_TASK PROMPT_
Check each line below for "server" and give the count of those that have it, nothing else.

------ SOURCE RECORDS ------

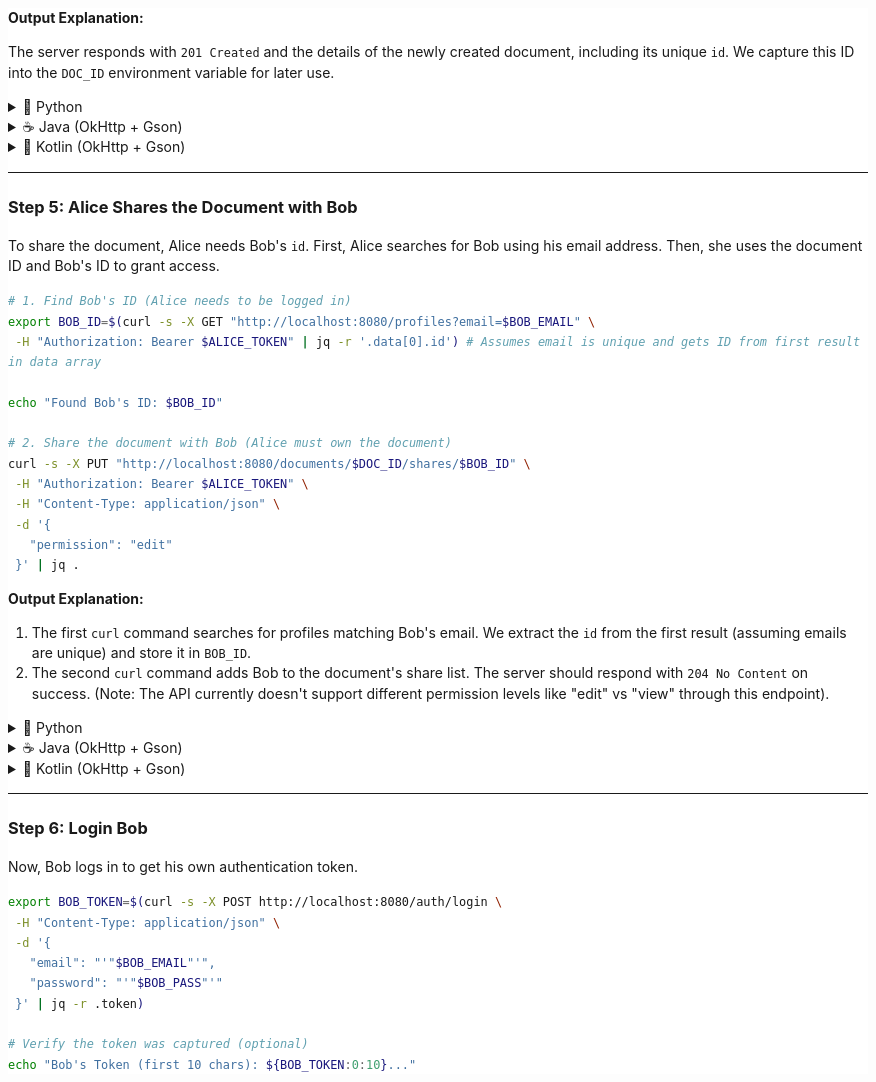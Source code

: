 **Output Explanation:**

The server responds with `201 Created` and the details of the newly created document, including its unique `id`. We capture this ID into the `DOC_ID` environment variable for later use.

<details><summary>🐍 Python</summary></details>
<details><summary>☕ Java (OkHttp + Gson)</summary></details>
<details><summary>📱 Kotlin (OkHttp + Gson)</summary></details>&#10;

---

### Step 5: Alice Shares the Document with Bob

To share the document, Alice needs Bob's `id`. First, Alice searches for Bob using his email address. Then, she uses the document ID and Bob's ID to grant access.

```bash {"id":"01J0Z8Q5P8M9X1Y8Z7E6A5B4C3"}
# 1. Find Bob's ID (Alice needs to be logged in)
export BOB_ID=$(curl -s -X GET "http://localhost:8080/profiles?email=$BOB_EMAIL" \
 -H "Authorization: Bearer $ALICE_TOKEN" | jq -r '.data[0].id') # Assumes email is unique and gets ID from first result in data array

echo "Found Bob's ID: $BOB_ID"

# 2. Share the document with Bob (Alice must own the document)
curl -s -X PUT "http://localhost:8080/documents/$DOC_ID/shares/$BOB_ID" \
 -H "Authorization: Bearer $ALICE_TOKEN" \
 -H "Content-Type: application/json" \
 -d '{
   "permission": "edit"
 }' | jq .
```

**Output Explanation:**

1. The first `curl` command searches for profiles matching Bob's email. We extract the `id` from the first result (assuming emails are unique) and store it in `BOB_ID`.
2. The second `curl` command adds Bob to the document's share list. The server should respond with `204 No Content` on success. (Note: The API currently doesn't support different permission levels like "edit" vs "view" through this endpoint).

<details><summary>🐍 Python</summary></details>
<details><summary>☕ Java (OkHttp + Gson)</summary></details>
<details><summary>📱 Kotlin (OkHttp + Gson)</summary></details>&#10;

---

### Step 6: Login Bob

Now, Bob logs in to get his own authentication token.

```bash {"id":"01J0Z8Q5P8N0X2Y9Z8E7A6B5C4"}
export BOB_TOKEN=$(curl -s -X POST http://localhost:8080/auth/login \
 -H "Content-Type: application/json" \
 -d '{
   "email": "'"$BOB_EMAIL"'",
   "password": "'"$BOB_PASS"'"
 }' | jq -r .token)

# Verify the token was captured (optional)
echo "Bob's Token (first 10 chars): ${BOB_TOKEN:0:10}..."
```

------

_COMPLETED TASK_
2